You can't use birthdate, at least not by itself, because of the high
probability of having 2 or more people with the same DOB.  Combining it
with sex, initials, etc is just plain too cumbersome.  More than
likely, your data sets already have SSN's - so use them!  They are
_supposed_ to be unique among LIVING individuals.  You also mention
that you most often need this unique id in hospital/patient datasets.
Here again, you probably already have unique data available to you in
the form of insurance policy numbers....but, admittedly, if the patient
changes insurance companies......

One option I have employed is the use of the full telephone number
(including area code) as a unique identifier.  The limitation here is
that is only useful for tracking households, not individuals.  Two
patients from the same family would blow you away.  But it may prove a
good starting point.

You should also be aware that people with different names could end up
with the same initials, so this, too, is not good data to work with.
Sorry I couldn't be more help.



 From:  ROBERT KELLEY             Sent: 06-10-92 15:26
   To:  PAUL WILFORD              Rcvd: -NO-
   Re:  HOW TO MAKE A UNIQUE ID F

Since your usual application is healthcare related, that means you will
likely be able to get access to the people's Social Security Number.
Although there ARE rare cases of duplicate SSN's, they work well as a
key for most applications, with a very high accuracy rate.

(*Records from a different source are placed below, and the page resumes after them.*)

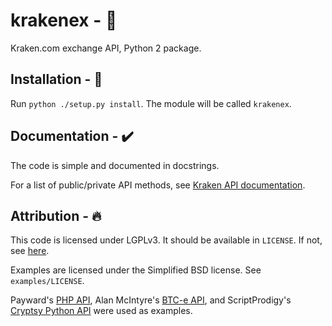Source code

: krakenex - 🦓
========

Kraken.com exchange API, Python 2 package.


Installation - 💈
-----------

Run `python ./setup.py install`. The module will be called `krakenex`.


Documentation - ✔️
-------------

The code is simple and documented in docstrings.

For a list of public/private API methods, see
[Kraken API documentation][krakenapidoc].


Attribution - 🔥
-----------

This code is licensed under LGPLv3. It should be available in
`LICENSE`. If not, see [here][license].

Examples are licensed under the Simplified BSD license. See
`examples/LICENSE`.

Payward's [PHP API][krakenphpapi], Alan McIntyre's [BTC-e API][btceapi],
and ScriptProdigy's [Cryptsy Python API][cryptsypyapi] were used as
examples.


[krakenapidoc]: https://www.kraken.com/help/api
[license]: https://www.gnu.org/licenses/lgpl-3.0.txt
[krakenphpapi]: https://github.com/payward/kraken-api-client
[btceapi]: https://github.com/alanmcintyre/btce-api
[cryptsypyapi]: https://github.com/ScriptProdigy/CryptsyPythonAPI
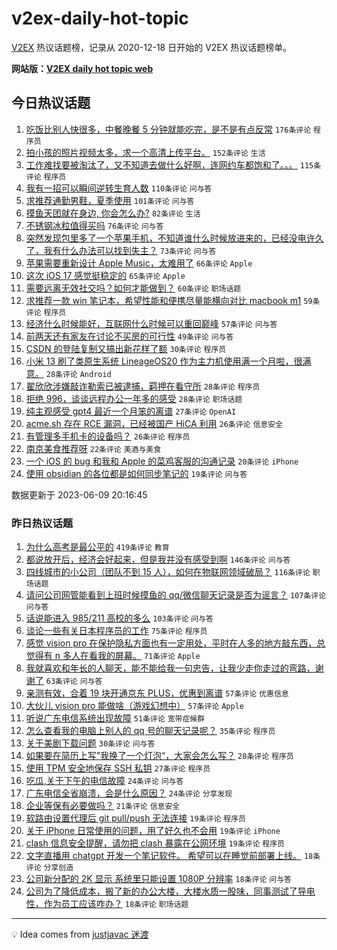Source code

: # v2ex-daily-hot-topic

[V2EX](https://www.v2ex.com/) 热议话题榜，记录从 2020-12-18 日开始的 V2EX 热议话题榜单。

**网站版：[V2EX daily hot topic web](https://boojack.github.io/v2ex-daily-hot-topic-web/)**

## 今日热议话题

<!-- TODAY BEGIN -->

1. [吃饭比别人快很多，中餐晚餐 5 分钟就能吃完，是不是有点反常](https://www.v2ex.com/t/947169) `176条评论` `程序员`
1. [拍小孩的照片视频太多，求一个高清上传平台。](https://www.v2ex.com/t/947187) `152条评论` `生活`
1. [工作难找要被淘汰了，又不知道去做什么好啊，连网约车都饱和了。。。](https://www.v2ex.com/t/947259) `115条评论` `程序员`
1. [我有一招可以瞬间逆转生育人数](https://www.v2ex.com/t/947370) `110条评论` `问与答`
1. [求推荐通勤男鞋，夏季使用](https://www.v2ex.com/t/947219) `101条评论` `问与答`
1. [摸鱼天团就在身边, 你会怎么办?](https://www.v2ex.com/t/947230) `82条评论` `生活`
1. [不锈钢冰粒值得买吗](https://www.v2ex.com/t/947220) `76条评论` `问与答`
1. [突然发现包里多了一个苹果手机，不知道谁什么时候放进来的，已经没电许久了，我有什么办法可以找到失主？](https://www.v2ex.com/t/947160) `73条评论` `问与答`
1. [苹果需要重新设计 Apple Music，太难用了](https://www.v2ex.com/t/947276) `66条评论` `Apple`
1. [这次 iOS 17 感觉挺稳定的](https://www.v2ex.com/t/947175) `65条评论` `Apple`
1. [需要远离无效社交吗？如何才能做到？](https://www.v2ex.com/t/947229) `60条评论` `职场话题`
1. [求推荐一款 win 笔记本，希望性能和便携尽量能横向对比 macbook m1](https://www.v2ex.com/t/947210) `59条评论` `程序员`
1. [经济什么时候能好，互联网什么时候可以重回巅峰](https://www.v2ex.com/t/947198) `57条评论` `问与答`
1. [前两天还有家友在讨论不买房的可行性](https://www.v2ex.com/t/947182) `49条评论` `问与答`
1. [CSDN 的登陆复制又搞出新花样了额](https://www.v2ex.com/t/947362) `30条评论` `程序员`
1. [小米 13 刷了类原生系统 LineageOS20 作为主力机使用满一个月啦，很满意。](https://www.v2ex.com/t/947374) `28条评论` `Android`
1. [翟欣欣涉嫌敲诈勒索已被逮捕，羁押在看守所](https://www.v2ex.com/t/947366) `28条评论` `程序员`
1. [拒绝 996，谈谈远程办公一年多的感受](https://www.v2ex.com/t/947355) `28条评论` `职场话题`
1. [纯主观感受 gpt4 最近一个月笨的离谱](https://www.v2ex.com/t/947392) `27条评论` `OpenAI`
1. [acme.sh 存在 RCE 漏洞，已经被国产 HiCA 利用](https://www.v2ex.com/t/947389) `26条评论` `信息安全`
1. [有管理多手机卡的设备吗？](https://www.v2ex.com/t/947350) `26条评论` `程序员`
1. [南京美食推荐呀](https://www.v2ex.com/t/947299) `22条评论` `美酒与美食`
1. [一个 iOS 的 bug 和我和 Apple 的菜鸡客服的沟通记录](https://www.v2ex.com/t/947234) `20条评论` `iPhone`
1. [使用 obsidian 的各位都是如何同步笔记的](https://www.v2ex.com/t/947284) `19条评论` `问与答`

数据更新于 2023-06-09 20:16:45

<!-- TODAY END -->

### 昨日热议话题

<!-- YESTERDAY BEGIN -->

1. [为什么高考是最公平的](https://www.v2ex.com/t/946871) `419条评论` `教育`
1. [都说放开后，经济会好起来，但是我并没有感受到啊](https://www.v2ex.com/t/946878) `146条评论` `问与答`
1. [四线城市的小公司（团队不到 15 人），如何在物联网领域破局？](https://www.v2ex.com/t/946848) `116条评论` `职场话题`
1. [请问公司网管能看到上班时候摸鱼的 qq/微信聊天记录是否为谣言？](https://www.v2ex.com/t/946821) `107条评论` `问与答`
1. [话说能进入 985/211 高校的多么](https://www.v2ex.com/t/946943) `103条评论` `问与答`
1. [谈论一些有关日本程序员的工作](https://www.v2ex.com/t/946908) `75条评论` `程序员`
1. [感觉 vision pro 在保护隐私方面也有一定用处，平时在人多的地方敲东西，总觉得有 n 多人在看我的屏幕。](https://www.v2ex.com/t/946812) `71条评论` `Apple`
1. [我就喜欢和年长的人聊天，能不能给我一句忠告，让我少走你走过的弯路，谢谢了](https://www.v2ex.com/t/947045) `63条评论` `问与答`
1. [亲测有效，合着 19 块开通京东 PLUS，优惠到离谱](https://www.v2ex.com/t/947019) `57条评论` `优惠信息`
1. [大伙儿 vision pro 能做啥（游戏幻想中）](https://www.v2ex.com/t/946847) `57条评论` `Apple`
1. [听说广东电信系统出现故障](https://www.v2ex.com/t/947003) `51条评论` `宽带症候群`
1. [怎么查看我的电脑上别人的 qq 号的聊天记录呢？](https://www.v2ex.com/t/946799) `35条评论` `程序员`
1. [关于美剧下载问题](https://www.v2ex.com/t/946840) `30条评论` `问与答`
1. [如果要在简历上写”我换了一个灯泡“，大家会怎么写？](https://www.v2ex.com/t/946883) `28条评论` `程序员`
1. [使用 TPM 安全地保存 SSH 私钥](https://www.v2ex.com/t/947118) `27条评论` `程序员`
1. [吃瓜,关于下午的电信故障](https://www.v2ex.com/t/947059) `24条评论` `问与答`
1. [广东电信全省崩溃，会是什么原因？](https://www.v2ex.com/t/947029) `24条评论` `分享发现`
1. [企业等保有必要做吗？](https://www.v2ex.com/t/946928) `21条评论` `信息安全`
1. [软路由设置代理后 git pull/push 无法连接](https://www.v2ex.com/t/947117) `19条评论` `程序员`
1. [关于 iPhone 日常使用的问题，用了好久也不会用](https://www.v2ex.com/t/947036) `19条评论` `iPhone`
1. [clash 信息安全提醒，请勿把 clash 暴露在公网环境](https://www.v2ex.com/t/946991) `19条评论` `程序员`
1. [文字直播用 chatgpt 开发一个笔记软件。 希望可以在睡觉前部署上线。](https://www.v2ex.com/t/947094) `18条评论` `分享创造`
1. [公司新分配的 2K 显示 系统里只能设置 1080P 分辨率](https://www.v2ex.com/t/947051) `18条评论` `问与答`
1. [公司为了降低成本，搬了新的办公大楼，大楼水质一股味，同事测试了导电性，作为员工应该咋办？](https://www.v2ex.com/t/947037) `18条评论` `职场话题`

<!-- YESTERDAY END -->

---

💡 Idea comes from [justjavac 迷渡](https://github.com/justjavac/)
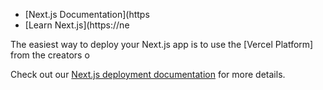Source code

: 


- [Next.js Documentation](https
- [Learn Next.js](https://ne

The easiest way to deploy your Next.js app is to use the [Vercel Platform] from the creators o

Check out our [Next.js deployment documentation](https://nextjs.org/docs/deployment) for more details.
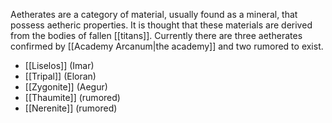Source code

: Aetherates are a category of material, usually found as a mineral, that possess aetheric properties. It is thought that these materials are derived from the bodies of fallen [[titans]]. Currently there are three aetherates confirmed by [[Academy Arcanum|the academy]] and two rumored to exist. 

- [[Liselos]] (Imar)
- [[Tripal]] (Eloran)
- [[Zygonite]] (Aegur)
- [[Thaumite]] (rumored)
- [[Nerenite]] (rumored)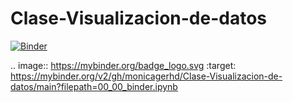 # Clase-Visualizacion-de-datos
[![Binder](https://mybinder.org/badge_logo.svg)](https://mybinder.org/v2/gh/monicagerhd/Clase-Visualizacion-de-datos/main?filepath=00_00_binder.ipynb)

.. image:: https://mybinder.org/badge_logo.svg
 :target: https://mybinder.org/v2/gh/monicagerhd/Clase-Visualizacion-de-datos/main?filepath=00_00_binder.ipynb
 
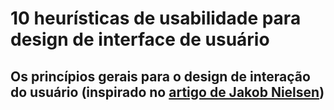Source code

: # 10 heurísticas de usabilidade para design de interface de usuário

## Os princípios gerais para o design de interação do usuário (inspirado no <a href="https://www.nngroup.com/articles/ten-usability-heuristics/">artigo de Jakob Nielsen</a>)

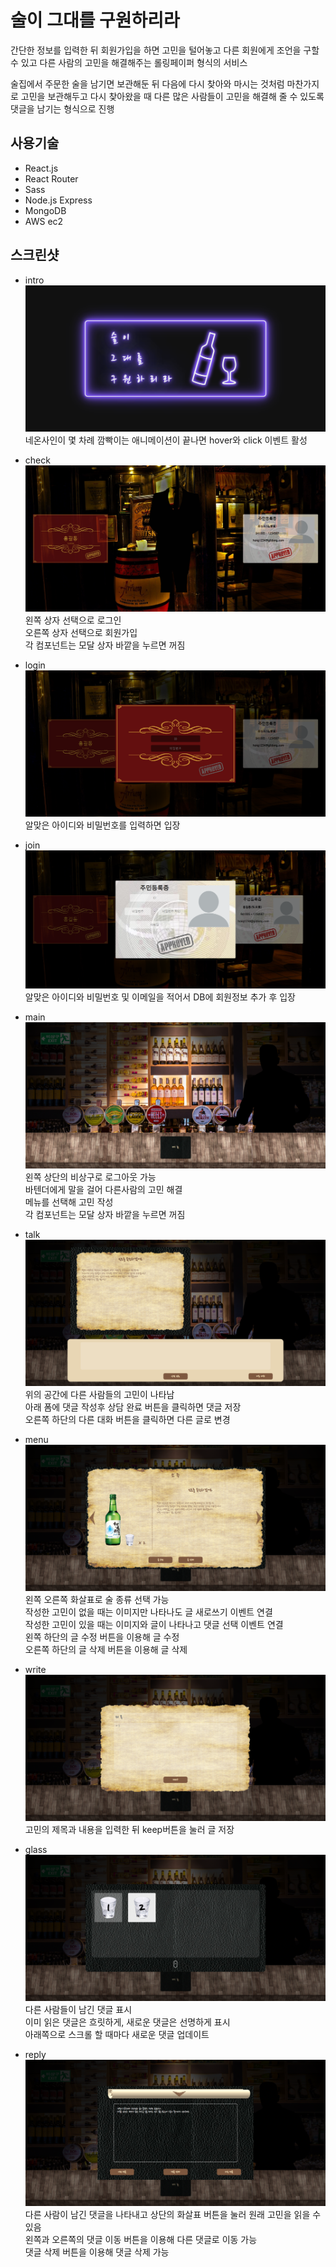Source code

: # 술이 그대를 구원하리라

간단한 정보를 입력한 뒤 회원가입을 하면 고민을 털어놓고 다른 회원에게 조언을 구할 수 있고 다른 사람의 고민을 해결해주는 롤링페이퍼 형식의 서비스

술집에서 주문한 술을 남기면 보관해둔 뒤 다음에 다시 찾아와 마시는 것처럼 마찬가지로 고민을 보관해두고 다시 찾아왔을 때 다른 많은 사람들이 고민을 해결해 줄 수 있도록 댓글을 남기는 형식으로 진행

## 사용기술

- React.js
- React Router
- Sass
- Node.js Express
- MongoDB
- AWS ec2

## 스크린샷

- intro
  <img src='screenshot/intro.png'>
  네온사인이 몇 차례 깜빡이는 애니메이션이 끝나면 hover와 click 이벤트 활성

- check
  <img src='screenshot/check.png'>
  왼쪽 상자 선택으로 로그인</br>
  오른쪽 상자 선택으로 회원가입</br>
  각 컴포넌트는 모달 상자 바깥을 누르면 꺼짐

- login
  <img src='screenshot/login.png'>
  알맞은 아이디와 비밀번호를 입력하면 입장

- join
  <img src='screenshot/join.png'>
  알맞은 아이디와 비밀번호 및 이메일을 적어서 DB에 회원정보 추가 후 입장

- main
  <img src='screenshot/main.png'>
  왼쪽 상단의 비상구로 로그아웃 가능</br>
  바텐더에게 말을 걸어 다른사람의 고민 해결</br>
  메뉴를 선택해 고민 작성</br>
  각 컴포넌트는 모달 상자 바깥을 누르면 꺼짐

- talk
  <img src='screenshot/talk.png'>
  위의 공간에 다른 사람들의 고민이 나타남</br>
  아래 폼에 댓글 작성후 상담 완료 버튼을 클릭하면 댓글 저장</br>
  오른쪽 하단의 다른 대화 버튼을 클릭하면 다른 글로 변경

- menu
  <img src='screenshot/menu.png'>
  왼쪽 오른쪽 화살표로 술 종류 선택 가능</br>
  작성한 고민이 없을 때는 이미지만 나타나도 글 새로쓰기 이벤트 연결</br>
  작성한 고민이 있을 때는 이미지와 글이 나타나고 댓글 선택 이벤트 연결</br>
  왼쪽 하단의 글 수정 버튼을 이용해 글 수정</br>
  오른쪽 하단의 글 삭제 버튼을 이용해 글 삭제

- write
  <img src='screenshot/write.png'>
  고민의 제목과 내용을 입력한 뒤 keep버튼을 눌러 글 저장

- glass
  <img src='screenshot/glass.png'>
  다른 사람들이 남긴 댓글 표시</br>
  이미 읽은 댓글은 흐릿하게, 새로운 댓글은 선명하게 표시</br>
  아래쪽으로 스크롤 할 때마다 새로운 댓글 업데이트

- reply
  <img src='screenshot/reply.png'>
  다른 사람이 남긴 댓글을 나타내고 상단의 화살표 버튼을 눌러 원래 고민을 읽을 수 있음</br>
  왼쪽과 오른쪽의 댓글 이동 버튼을 이용해 다른 댓글로 이동 가능</br>
  댓글 삭제 버튼을 이용해 댓글 삭제 가능
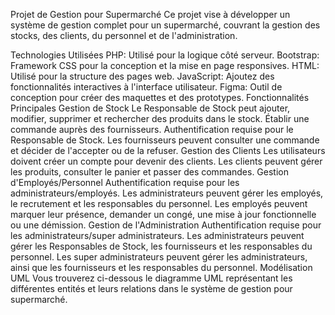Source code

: Projet de Gestion pour Supermarché
Ce projet vise à développer un système de gestion complet pour un supermarché, couvrant la gestion des stocks, des clients, du personnel et de l'administration.

Technologies Utilisées
PHP: Utilisé pour la logique côté serveur.
Bootstrap: Framework CSS pour la conception et la mise en page responsives.
HTML: Utilisé pour la structure des pages web.
JavaScript: Ajoutez des fonctionnalités interactives à l'interface utilisateur.
Figma: Outil de conception pour créer des maquettes et des prototypes.
Fonctionnalités Principales
Gestion de Stock
Le Responsable de Stock peut ajouter, modifier, supprimer et rechercher des produits dans le stock.
Établir une commande auprès des fournisseurs.
Authentification requise pour le Responsable de Stock.
Les fournisseurs peuvent consulter une commande et décider de l'accepter ou de la refuser.
Gestion des Clients
Les utilisateurs doivent créer un compte pour devenir des clients.
Les clients peuvent gérer les produits, consulter le panier et passer des commandes.
Gestion d'Employés/Personnel
Authentification requise pour les administrateurs/employés.
Les administrateurs peuvent gérer les employés, le recrutement et les responsables du personnel.
Les employés peuvent marquer leur présence, demander un congé, une mise à jour fonctionnelle ou une démission.
Gestion de l'Administration
Authentification requise pour les administrateurs/super administrateurs.
Les administrateurs peuvent gérer les Responsables de Stock, les fournisseurs et les responsables du personnel.
Les super administrateurs peuvent gérer les administrateurs, ainsi que les fournisseurs et les responsables du personnel.
Modélisation UML
Vous trouverez ci-dessous le diagramme UML représentant les différentes entités et leurs relations dans le système de gestion pour supermarché.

Insofar as fuzzy searching, I usually find it more useful to maintain
secondary indexes on fields like last name, telephone, zip code, etc.
Then use soft seek logic to get close or perform incremental searches.

regards,

    robert
===
progress?

 From:  TOM HELD                  Sent: 06-10-92 20:19
   To:  PAUL WILFORD              Rcvd: -NO-
   Re:  HOW TO MAKE A UNIQUE ID F

Paul,

I use a fairly simple method.  I use the first four letters of the last
name and the last four digits of the social security number to make an
8 character field.  It positively and economically identifies an
individual for use in relational databases.  If the last name is
shorter than four letters, append it with underline characters (_) or
                   dashes (-).

If the person's last name is "Duh", and the SSN ends in "1234", the
field would contain "DUH_1234".

Fewer characters would work nearly as well, but this length has the
advantage that the operator can usually tell at a glance to whom the
record belongs.

This system is handy in the military.  A person's SSN is considered
FOUO (for official use only), and cannot legally be stored on an
unclassified fixed hard disk - but the name and last four can!  A
related database on a FOUO floppy containing only sensitive information
may be inserted in the floppy drive during processing, as required, but
locked in a file cabinet at other times.

Precise calculations reveal that a duplication of this ID code between
2 random individuals will not occur within 6.125 jillion recyclations,
which takes us exactly 2.3 revelations beyond the second coming of Star
Trek, the 5th Generation - so replication, duplication or
misidentification is not of much concern to us right now, in this
dimension.
Tom


 From:  TERRY CARMEN              Sent: 06-10-92 22:46
   To:  PAUL WILFORD              Rcvd: -NO-
   Re:  HOW TO MAKE A UNIQUE ID F

As long as you have the person's data, you can add a unique identifier
to ithe record, such as a sequentially generated number which is
guaranteed to be unique.

The trick is to identify the patient on the next visit so you don't end
up with multiple records. The SSN is handy, but babies and illegal
immigrants don't ususally have one.

Terry

 From:  MIKE NELSON               Sent: 06-15-92 08:49
   To:  ED DAVIS                  Rcvd: -NO-
   Re:  (R)HOW TO MAKE A UNIQUE I

In a message to George Jereza <06-14-92 10:32> Ed Davis wrote:

ED>  But apply for a credit card - and you have to supply a SSN.  Why?
ED>  Interest is no longer tax deductable.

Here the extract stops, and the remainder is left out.